Ovviamente, si può essere d’accordo o meno con questo tipo di scelta del Governo, ma è evidente che nei fatti sono state aumentate le tasse per diminuire l’indebitamento. Da questi numeri si può misurare l’enorme distanza tra i proclami e la realtà, tra la propaganda e la politica effettiva.
Nando Pagnoncelli nel suo nuovo libro, “La Penisola che non c’è”, racconta le mille incoerenze del nostro Paese. Le principali cause sono la scarsa conoscenza della realtà che ci circonda, dovuta alla scelta, sempre più frequente, di basare le nostre informazioni sull’immediatezza, su un bisogno di aggiornamento quasi compulsivo ma superficiale, soddisfatto dalla televisione e da internet. È evidente che, in questo modo, diventiamo facili prede di fake news e notizie distorte, e rischiamo di perdere credibilità come popolo e come nazione.

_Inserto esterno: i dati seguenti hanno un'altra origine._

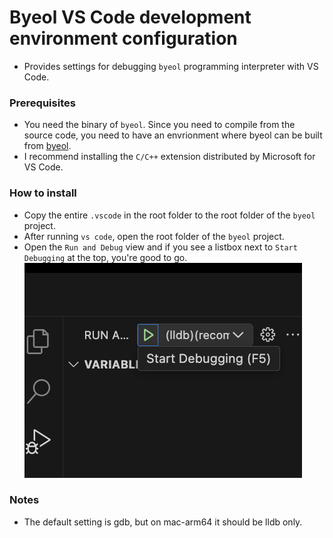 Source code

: # Byeol VS Code development environment configuration

* Provides settings for debugging `byeol` programming interpreter with VS Code.

### Prerequisites

* You need the binary of `byeol`. Since you need to compile from the source code,
you need to have an envrionment where byeol can be built from
[byeol](https://github.com/byeolang/byeol).
* I recommend installing the `C/C++` extension distributed by Microsoft for VS Code.

### How to install

* Copy the entire `.vscode` in the root folder to the root folder of the `byeol` project.
* After running `vs code`, open the root folder of the `byeol` project.
* Open the `Run and Debug` view and if you see a listbox next to `Start Debugging` at the top, you're good to go.
![Screenshot](doc/img-configuration-loaded.png)

### Notes
* The default setting is gdb, but on mac-arm64 it should be lldb only.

Oggi, in un tempo in cui le comunicazioni scorrono a flussi inarrestabili, pare ancora più vera la frase di Nicolò Machiavelli: “Governare è far credere”. Di conseguenza non possiamo dare torto a Demostene, abile oratore, che tre secoli prima di Cristo disse: “Nulla è più facile che illudersi, perché ciò che ogni uomo desidera, crede anche che sia vero”. Vale anche in politica, soprattutto in Italia.